DeVries, S.L.; Loving, M.; Li, X.; Zhang, P., The effect of ultralow-dose antibiotics exposure on soil nitrate and N2O flux. Presented at the Northeastern Ecosystem Research Cooperative Spring 2015 Meeting,Saratoga Springs, NY.
DeVries, S.L. Soil on (a little bit of) Drugs: Evidence against linear dose-response models and the implications for sustainability in agroecysostems. Presented at Rutgers University November 2013, Brusnwick, NJ.

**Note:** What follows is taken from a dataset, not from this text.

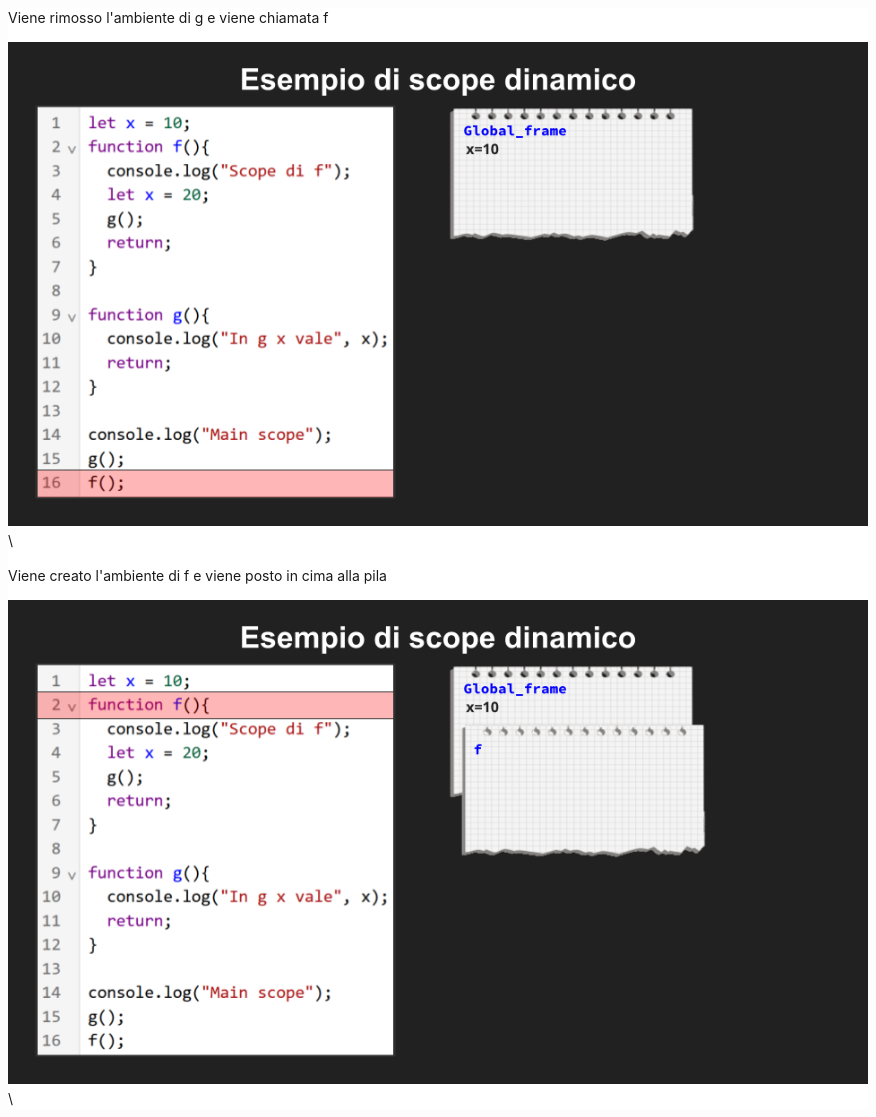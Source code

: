 Viene rimosso l'ambiente di g e viene chiamata f

![slide 37](./media/slide_37.png)\

Viene creato l'ambiente di f e viene posto in cima alla pila

![slide 38](./media/slide_38.png)\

Areas needing additional study
The present study was intended as a preliminary assessment of the effects of the anti-coccidiodal drug narasin on biogeochemical nitrogen cycling. The results indicate that even low-dose exposure to this antimicrobial may affect agricultural sustainability both from the perspective of plant nutrition and environmental health. In addition to replicating this work to test the effects of narasin on soil nitrogen in different types of soil, additional research is needed to: (1) examine the effects of additional antibiotic compounds that may be introduced to agriculture soils. Examples include oxytetracycline, chlorotetracycline, virginiamycin, gentamicin, bacitracin, sulfadiazine, and sulfamethoxazole, (2) determine whether the affects reported here persist or change following repeat applications of a given antibiotic compound. Though antibiotic resistance may develop, it is not clear how that may affect the functional composition of the soil microbial community, (3) estimate the field-scale impacts of antibiotics on soil nitrogen and non-point source nitrogen pollution using a a combination of field and modeling studies. In particular, a precision nutrient management tool such as ADAPT-N should be utilized alongside a field study to determine whether biogeochemical shifts resulting from antibiotic exposure significantly reduces the efficacy of this or similar tools. Outside of the scope of sustainability, additional studies are recommended to investigate: (1) structural and functional changes to the soil microbial community resulting from chronic, low-dose antibiotic exposure and (2) shifts in the N2O pathway resulting from chronic, low-dose antibiotic exposure.